D’abord Aller simple pour Nomad Island, roman de critique sociale mené de main de maître. Cet ouvrage nous embarque sur une prétendue île paradisiaque pour des vacances inoubliables. Toute la question est : comment repartir de cette île une fois qu’on y a posé le pied ? L’intrigue se déroule sur sept jours et de bout en bout, il est bien improbable de deviner ce qu’il adviendra de cette « jolie » famille genevoise désenchantée et au bord de l’explosion.

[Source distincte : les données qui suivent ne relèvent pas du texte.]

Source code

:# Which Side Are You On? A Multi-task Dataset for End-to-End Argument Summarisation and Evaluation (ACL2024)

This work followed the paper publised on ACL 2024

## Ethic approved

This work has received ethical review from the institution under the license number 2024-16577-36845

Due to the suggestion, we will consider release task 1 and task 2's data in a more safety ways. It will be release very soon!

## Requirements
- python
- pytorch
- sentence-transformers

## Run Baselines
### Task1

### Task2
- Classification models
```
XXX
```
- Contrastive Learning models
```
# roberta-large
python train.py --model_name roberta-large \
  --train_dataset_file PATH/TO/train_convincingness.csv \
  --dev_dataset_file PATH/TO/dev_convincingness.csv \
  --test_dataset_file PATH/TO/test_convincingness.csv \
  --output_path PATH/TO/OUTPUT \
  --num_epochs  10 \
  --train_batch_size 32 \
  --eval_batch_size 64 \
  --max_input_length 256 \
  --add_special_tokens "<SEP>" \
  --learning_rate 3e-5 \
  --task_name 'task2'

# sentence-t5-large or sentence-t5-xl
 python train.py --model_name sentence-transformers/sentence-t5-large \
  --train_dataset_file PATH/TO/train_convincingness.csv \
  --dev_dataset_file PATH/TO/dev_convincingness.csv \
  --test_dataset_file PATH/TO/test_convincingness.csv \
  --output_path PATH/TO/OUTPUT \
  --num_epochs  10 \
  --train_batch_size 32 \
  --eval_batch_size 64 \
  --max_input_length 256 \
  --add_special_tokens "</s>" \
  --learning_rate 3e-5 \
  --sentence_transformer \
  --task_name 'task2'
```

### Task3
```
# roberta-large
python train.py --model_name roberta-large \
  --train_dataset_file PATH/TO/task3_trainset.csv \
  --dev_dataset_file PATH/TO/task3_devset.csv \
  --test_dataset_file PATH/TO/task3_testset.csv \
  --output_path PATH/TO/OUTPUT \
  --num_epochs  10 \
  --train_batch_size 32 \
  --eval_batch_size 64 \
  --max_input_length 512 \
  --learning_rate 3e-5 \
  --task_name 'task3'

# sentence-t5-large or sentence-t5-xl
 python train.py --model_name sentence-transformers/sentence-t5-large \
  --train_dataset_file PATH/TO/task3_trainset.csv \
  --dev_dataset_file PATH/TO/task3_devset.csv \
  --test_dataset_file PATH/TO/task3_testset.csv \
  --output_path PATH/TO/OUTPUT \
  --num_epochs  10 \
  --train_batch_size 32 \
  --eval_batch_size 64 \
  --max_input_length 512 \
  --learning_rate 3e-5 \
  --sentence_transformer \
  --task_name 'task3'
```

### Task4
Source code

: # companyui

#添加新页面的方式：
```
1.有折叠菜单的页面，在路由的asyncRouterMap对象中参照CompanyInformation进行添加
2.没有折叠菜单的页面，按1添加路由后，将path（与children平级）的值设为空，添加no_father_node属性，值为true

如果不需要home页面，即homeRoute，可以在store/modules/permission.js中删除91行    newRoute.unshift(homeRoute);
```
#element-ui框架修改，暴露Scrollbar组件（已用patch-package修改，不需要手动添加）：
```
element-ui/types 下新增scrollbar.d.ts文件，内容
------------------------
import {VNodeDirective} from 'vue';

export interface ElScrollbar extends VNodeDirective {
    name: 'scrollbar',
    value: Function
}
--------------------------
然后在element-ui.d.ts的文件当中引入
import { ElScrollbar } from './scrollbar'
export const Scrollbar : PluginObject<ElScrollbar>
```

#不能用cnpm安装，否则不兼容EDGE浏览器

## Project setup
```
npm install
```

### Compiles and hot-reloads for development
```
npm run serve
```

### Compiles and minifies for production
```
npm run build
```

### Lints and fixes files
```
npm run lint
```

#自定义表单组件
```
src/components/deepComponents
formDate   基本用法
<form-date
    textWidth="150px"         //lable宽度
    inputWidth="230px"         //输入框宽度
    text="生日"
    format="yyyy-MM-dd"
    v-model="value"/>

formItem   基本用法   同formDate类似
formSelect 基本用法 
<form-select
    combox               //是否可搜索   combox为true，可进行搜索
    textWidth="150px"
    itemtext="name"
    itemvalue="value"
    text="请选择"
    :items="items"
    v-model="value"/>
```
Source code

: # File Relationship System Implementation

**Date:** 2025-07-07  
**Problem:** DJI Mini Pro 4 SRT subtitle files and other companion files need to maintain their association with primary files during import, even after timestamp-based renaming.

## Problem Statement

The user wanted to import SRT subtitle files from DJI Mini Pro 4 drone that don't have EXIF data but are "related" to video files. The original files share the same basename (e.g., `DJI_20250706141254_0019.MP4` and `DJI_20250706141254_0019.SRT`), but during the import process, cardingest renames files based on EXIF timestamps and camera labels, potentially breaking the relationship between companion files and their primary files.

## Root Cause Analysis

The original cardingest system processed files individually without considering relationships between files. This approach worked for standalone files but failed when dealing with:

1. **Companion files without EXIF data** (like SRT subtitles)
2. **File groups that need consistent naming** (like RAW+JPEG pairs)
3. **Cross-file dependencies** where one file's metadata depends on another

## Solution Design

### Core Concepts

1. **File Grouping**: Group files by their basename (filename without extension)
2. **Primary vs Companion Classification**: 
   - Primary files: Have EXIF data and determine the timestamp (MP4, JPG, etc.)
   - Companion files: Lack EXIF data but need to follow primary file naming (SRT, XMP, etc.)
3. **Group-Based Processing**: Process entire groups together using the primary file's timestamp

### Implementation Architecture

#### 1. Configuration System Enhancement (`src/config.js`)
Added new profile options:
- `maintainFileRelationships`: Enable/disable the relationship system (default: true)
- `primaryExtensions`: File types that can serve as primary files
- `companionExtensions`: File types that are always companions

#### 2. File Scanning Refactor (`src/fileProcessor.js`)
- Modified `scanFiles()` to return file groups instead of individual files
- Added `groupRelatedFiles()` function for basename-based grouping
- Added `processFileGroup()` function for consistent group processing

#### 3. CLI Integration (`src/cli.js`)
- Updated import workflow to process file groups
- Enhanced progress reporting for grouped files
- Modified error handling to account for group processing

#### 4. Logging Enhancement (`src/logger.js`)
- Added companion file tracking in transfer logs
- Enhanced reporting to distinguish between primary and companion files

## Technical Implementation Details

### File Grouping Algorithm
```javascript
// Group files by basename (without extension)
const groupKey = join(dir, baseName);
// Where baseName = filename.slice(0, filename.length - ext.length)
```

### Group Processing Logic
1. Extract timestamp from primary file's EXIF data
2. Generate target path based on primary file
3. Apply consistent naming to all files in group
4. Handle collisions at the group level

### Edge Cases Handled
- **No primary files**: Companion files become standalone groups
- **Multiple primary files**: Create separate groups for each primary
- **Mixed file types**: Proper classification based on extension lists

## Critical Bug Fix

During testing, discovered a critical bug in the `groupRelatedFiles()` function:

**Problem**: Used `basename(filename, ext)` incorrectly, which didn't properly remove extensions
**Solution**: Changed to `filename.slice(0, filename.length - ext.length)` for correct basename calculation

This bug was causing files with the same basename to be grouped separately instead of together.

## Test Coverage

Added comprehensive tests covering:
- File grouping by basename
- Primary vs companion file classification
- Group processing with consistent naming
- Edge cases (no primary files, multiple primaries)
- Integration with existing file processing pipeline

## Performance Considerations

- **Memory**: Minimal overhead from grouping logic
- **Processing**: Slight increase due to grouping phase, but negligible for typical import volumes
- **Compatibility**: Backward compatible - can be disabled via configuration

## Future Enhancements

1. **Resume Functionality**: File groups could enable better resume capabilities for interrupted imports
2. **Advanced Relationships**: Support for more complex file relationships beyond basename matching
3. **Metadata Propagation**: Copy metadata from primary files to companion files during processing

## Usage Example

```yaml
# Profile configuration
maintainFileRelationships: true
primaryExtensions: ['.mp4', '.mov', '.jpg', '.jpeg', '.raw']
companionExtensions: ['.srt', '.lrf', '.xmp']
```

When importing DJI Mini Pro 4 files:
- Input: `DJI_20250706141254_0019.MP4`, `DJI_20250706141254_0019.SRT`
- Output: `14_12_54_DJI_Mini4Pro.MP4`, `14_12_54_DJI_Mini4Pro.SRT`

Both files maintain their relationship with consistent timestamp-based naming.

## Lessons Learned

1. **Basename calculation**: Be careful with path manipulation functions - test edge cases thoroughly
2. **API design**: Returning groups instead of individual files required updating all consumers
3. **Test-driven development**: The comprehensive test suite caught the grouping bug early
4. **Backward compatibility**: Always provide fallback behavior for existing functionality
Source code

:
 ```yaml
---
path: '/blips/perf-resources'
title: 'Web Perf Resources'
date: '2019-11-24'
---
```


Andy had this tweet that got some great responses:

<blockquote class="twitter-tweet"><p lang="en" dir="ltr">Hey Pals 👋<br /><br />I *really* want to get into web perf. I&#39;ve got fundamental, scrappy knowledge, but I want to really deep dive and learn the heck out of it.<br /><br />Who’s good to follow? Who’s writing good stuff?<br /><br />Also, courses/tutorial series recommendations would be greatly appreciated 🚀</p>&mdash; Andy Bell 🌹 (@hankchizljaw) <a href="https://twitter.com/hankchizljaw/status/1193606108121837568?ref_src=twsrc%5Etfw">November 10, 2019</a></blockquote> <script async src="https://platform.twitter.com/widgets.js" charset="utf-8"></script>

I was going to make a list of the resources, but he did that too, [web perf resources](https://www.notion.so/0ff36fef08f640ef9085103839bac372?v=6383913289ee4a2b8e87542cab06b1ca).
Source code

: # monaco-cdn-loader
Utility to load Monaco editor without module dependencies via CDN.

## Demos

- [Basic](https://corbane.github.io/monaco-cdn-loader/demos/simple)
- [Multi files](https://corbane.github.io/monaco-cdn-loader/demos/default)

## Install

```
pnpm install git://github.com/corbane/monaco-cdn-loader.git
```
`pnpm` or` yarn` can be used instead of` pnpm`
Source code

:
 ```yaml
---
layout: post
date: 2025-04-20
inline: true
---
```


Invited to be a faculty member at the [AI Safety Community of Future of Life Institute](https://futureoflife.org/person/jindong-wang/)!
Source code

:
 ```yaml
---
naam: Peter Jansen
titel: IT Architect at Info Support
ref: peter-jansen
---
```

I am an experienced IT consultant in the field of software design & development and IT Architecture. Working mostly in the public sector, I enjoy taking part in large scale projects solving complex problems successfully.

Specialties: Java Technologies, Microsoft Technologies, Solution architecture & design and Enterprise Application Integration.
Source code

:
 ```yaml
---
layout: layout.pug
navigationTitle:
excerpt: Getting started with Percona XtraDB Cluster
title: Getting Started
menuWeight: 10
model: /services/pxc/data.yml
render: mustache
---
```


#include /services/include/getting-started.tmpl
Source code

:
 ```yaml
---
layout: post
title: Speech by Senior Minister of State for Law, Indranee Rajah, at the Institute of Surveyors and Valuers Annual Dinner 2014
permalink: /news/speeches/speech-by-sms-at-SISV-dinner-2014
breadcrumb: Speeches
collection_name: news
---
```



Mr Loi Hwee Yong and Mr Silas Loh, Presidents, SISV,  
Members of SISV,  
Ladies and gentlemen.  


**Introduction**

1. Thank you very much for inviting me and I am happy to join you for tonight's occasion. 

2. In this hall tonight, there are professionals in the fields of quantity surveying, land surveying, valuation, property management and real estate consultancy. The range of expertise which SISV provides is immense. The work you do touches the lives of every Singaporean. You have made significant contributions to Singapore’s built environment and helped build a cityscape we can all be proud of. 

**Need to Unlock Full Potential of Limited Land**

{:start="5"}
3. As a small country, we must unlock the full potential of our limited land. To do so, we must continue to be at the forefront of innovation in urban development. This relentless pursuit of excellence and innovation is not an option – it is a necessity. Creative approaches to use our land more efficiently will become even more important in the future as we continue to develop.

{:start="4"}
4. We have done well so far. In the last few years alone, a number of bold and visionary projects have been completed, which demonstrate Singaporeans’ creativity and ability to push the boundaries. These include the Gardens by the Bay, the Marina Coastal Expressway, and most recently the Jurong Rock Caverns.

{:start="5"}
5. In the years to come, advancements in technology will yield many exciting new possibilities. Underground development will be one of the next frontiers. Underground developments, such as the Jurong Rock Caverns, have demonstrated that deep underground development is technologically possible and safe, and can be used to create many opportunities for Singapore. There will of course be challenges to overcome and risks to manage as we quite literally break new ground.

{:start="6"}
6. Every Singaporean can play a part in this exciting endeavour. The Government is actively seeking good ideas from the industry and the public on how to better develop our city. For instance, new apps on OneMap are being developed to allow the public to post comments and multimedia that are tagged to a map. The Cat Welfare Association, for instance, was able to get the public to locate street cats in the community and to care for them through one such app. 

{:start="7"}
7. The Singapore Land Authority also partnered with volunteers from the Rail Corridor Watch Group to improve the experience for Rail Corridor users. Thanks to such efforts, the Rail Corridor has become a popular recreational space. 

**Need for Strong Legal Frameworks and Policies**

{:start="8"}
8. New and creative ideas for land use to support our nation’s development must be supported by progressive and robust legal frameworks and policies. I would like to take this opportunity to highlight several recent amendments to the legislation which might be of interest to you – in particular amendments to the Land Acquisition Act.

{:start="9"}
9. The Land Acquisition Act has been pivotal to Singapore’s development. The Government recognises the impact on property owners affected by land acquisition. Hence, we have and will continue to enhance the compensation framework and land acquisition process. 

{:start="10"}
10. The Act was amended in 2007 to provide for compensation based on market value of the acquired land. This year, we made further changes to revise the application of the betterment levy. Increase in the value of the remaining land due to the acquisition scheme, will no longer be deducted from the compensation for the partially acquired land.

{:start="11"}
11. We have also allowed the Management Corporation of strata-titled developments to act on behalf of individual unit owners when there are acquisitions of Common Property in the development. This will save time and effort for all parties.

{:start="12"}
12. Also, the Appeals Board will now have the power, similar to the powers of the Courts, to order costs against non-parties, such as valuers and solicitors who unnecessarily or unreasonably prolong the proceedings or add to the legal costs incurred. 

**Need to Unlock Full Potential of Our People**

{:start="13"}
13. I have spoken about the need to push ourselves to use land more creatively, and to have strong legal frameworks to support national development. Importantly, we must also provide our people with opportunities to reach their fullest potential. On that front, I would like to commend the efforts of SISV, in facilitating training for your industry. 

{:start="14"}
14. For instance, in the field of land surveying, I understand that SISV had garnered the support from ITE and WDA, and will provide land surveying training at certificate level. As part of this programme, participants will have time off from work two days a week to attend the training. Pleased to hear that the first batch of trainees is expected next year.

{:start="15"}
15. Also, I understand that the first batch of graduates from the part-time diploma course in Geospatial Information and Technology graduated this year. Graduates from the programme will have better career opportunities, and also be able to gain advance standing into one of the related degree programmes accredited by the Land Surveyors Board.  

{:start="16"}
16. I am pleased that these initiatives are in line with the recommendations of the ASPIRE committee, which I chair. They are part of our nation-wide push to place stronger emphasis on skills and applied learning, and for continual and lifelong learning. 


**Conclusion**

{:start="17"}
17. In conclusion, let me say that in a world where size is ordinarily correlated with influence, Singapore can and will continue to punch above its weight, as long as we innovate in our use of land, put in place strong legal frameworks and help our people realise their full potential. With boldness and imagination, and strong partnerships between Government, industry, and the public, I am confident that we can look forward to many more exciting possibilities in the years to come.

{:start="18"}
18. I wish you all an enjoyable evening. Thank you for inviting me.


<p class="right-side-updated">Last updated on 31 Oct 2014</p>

À relever ensuite, la réédition de son premier roman largement retravaillé Le cul entre deux chaises (Ed. BSN Press 2014, 205 pages, fr. 25.–), roman noir d’inspiration autobiographique et carrément hilarant.
Et enfin, son nouveau roman paru chez Finitude, belle maison d’édition bordelaise, un livre très noir qui raconte l’errance d’un homme sur des aires d’autoroute autour du 15 août. Canicule, disparition d’enfants et descriptions psychologiques, Incardona nous emmène aux tréfonds de l’âme humaine et ne nous lâche pas. Autant vous prévenir, Derrière les panneaux il y a des hommes (277 pages, fr. 30.80) est un voyage dont on ne sort pas tout à fait indemne.